▶ [Problem requirements]:
Give back exactly the lines from the line that contains "à cet article**" to the last line of the listing below, inclusive, and no others.
= Beginning of Section =
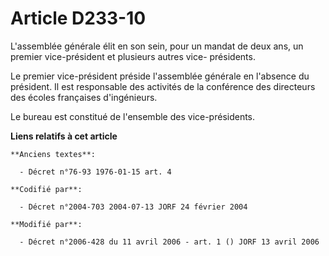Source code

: # Article D233-10

L'assemblée générale élit en son sein, pour un mandat de deux ans, un premier vice-président et plusieurs autres vice-
présidents.

Le premier vice-président préside l'assemblée générale en l'absence du président. Il est responsable des activités de la
conférence des directeurs des écoles françaises d'ingénieurs.

Le bureau est constitué de l'ensemble des vice-présidents.

**Liens relatifs à cet article**

	**Anciens textes**:

	  - Décret n°76-93 1976-01-15 art. 4

	**Codifié par**:

	  - Décret n°2004-703 2004-07-13 JORF 24 février 2004

	**Modifié par**:

	  - Décret n°2006-428 du 11 avril 2006 - art. 1 () JORF 13 avril 2006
= End of Section =
▶ [Response to the exercise]:
**Liens relatifs à cet article**

	**Anciens textes**:

	  - Décret n°76-93 1976-01-15 art. 4

	**Codifié par**:

	  - Décret n°2004-703 2004-07-13 JORF 24 février 2004

	**Modifié par**:

	  - Décret n°2006-428 du 11 avril 2006 - art. 1 () JORF 13 avril 2006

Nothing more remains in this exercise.